Your cathode needs to be significantly smaller. I run 10ma and found I needed to go to a 24 gauge copper wire to give me a little more ease in adjusting cell voltage (about 1" submerged) otherwise its a bit too touchy. Usually I have about 0.5" to 0.75" submerged. At 1" submerged, that comes to about 0.065 square inches of wire surface exposed to the cell (about 1.6 square millimeter and yeah I said millimeters). Yeah. tiny. That "flag" cathode you have is HUGE. Its no wonder you have issues getting the cell voltage up over 10V.
With that converter, at 10ma, 28 V out, 5VIn you should only be using about 60ma assuming 90% converter efficiency. 2amps at 5V is HUGE but then, these phone chargers are tiny.
That constant current/constant voltage unit has been discussed before and its not nearly accurate enough to make good quality Colloidal Silver (what I recall from the outcome of the discussion). You really need a home-built current limiter. This could be as simple as an LM317 voltage regulator with a resistor (or potentiometer) following it and its very stable though it requires 3V minimum above your cell voltage (just saying) as operating headroom.
I'm about to do the same thing with that exact same boost converter module (been thinking about it for a while but haven't gotten around to doing it yet). I'm going to power it from one of those little Apple IPhone chargers (the ones that look like maybe a 2cm cube). Those are 1 amp and thats way overkill but TINY.
You can add the reducing agent at the beginning of the run so long as you keep the cell temperature up over maybe 120F so the reducing agent reduces somewhat quickly, not hours like it does closer to room temp. Then, you can just continuously produce and raise the PPM to whatever you want because you never have a situation where you're over the solubility limit for silver oxide dissolved in water during the run (what I do) as long as you add enough reducing agent to reduce whatever total PPM your target is (plus a little extra for "insurance"). The added benefit is that when the run is done, you're fully reduced (I let the solution sit maybe 30 minutes to make sure every last bit of IS has been reduced before I gel cap - it does take a little time for the reducing agent to do its thing).

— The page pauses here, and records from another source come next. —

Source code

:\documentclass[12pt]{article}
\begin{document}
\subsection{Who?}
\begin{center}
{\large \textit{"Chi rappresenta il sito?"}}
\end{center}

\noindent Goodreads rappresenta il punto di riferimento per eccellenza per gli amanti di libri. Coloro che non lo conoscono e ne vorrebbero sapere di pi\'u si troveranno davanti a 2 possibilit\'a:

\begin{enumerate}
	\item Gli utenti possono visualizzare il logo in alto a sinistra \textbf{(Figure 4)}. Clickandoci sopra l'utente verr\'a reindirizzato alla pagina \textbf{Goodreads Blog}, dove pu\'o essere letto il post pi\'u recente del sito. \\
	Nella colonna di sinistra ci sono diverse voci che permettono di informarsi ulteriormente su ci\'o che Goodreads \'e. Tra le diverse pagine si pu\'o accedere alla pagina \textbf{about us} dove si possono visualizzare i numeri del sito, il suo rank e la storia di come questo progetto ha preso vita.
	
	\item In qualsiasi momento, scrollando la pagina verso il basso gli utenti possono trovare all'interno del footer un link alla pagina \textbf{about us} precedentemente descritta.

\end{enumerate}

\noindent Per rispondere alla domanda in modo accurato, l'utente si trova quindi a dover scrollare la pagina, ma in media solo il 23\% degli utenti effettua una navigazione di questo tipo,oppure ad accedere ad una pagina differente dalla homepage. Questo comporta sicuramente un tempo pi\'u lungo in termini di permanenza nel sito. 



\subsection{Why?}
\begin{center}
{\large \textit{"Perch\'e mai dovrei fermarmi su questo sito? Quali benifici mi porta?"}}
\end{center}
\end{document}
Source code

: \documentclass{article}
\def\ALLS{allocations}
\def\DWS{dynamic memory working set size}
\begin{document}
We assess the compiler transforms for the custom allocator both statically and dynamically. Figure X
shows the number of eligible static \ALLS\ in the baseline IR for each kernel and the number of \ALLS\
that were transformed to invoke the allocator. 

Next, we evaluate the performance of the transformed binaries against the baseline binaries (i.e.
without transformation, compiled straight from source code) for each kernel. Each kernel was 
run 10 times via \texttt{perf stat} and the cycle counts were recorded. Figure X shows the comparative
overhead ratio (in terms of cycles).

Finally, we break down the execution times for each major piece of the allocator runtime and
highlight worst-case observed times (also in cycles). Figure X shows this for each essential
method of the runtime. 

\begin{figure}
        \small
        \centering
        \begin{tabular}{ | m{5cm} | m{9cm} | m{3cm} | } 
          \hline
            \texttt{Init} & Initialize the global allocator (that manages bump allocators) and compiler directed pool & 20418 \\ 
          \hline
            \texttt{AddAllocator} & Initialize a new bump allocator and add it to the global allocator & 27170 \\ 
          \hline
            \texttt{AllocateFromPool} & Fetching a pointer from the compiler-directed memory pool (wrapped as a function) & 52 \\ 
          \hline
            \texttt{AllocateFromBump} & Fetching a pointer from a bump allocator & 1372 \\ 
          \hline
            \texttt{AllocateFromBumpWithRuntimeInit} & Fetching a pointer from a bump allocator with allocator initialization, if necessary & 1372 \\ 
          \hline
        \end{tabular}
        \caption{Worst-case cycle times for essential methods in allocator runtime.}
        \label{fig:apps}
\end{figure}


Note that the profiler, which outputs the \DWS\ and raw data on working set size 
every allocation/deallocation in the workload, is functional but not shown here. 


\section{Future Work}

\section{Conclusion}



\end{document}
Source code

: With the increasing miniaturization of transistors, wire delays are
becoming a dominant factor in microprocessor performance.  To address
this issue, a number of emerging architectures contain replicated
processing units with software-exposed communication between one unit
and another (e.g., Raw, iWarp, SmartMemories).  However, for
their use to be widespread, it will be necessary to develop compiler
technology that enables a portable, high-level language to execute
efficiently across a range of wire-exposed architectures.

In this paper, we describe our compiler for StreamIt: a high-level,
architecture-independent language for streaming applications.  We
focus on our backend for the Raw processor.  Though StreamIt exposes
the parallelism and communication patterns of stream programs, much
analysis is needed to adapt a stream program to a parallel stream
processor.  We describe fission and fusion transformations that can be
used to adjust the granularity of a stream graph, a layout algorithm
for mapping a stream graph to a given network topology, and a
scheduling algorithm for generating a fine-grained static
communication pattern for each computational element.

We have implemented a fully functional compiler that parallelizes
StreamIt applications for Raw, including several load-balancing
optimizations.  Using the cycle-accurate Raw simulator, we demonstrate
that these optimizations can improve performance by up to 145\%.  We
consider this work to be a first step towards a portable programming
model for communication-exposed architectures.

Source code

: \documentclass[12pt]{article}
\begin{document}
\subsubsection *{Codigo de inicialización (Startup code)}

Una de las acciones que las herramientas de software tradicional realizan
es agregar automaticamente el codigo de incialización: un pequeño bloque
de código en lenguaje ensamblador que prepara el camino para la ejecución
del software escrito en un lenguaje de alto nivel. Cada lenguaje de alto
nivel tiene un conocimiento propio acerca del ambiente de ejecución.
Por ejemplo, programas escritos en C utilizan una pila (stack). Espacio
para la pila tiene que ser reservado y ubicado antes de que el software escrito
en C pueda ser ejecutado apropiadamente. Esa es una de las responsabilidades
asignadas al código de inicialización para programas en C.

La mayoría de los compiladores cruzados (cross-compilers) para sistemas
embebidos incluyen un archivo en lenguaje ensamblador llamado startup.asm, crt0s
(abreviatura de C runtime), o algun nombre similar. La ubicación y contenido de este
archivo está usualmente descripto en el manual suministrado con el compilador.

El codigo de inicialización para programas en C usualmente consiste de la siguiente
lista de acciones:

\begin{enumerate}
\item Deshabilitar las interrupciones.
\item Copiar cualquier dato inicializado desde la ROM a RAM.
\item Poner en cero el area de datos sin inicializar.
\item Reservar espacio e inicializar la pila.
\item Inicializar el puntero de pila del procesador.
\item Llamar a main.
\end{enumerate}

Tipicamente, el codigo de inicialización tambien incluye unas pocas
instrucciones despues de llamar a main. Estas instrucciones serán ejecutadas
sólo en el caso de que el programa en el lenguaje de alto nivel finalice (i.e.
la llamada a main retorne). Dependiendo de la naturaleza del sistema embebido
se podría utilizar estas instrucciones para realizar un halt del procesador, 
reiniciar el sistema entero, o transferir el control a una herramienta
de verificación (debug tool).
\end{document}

Honey is NOT a good reducing agent. First off, its NOT consistent regardless what you think and secondly, its dirty. There's even a bit of peroxide in it which I'm not so sure is a good idea as an ingredient in a reducing agent. Light clear corn syrup is very clean/consistent. Maltodextrin (as long as you buy it from a reputable source and if you do, try to get one specific DE number so you can compute how much you really need to use), even glucose are clean and consistent.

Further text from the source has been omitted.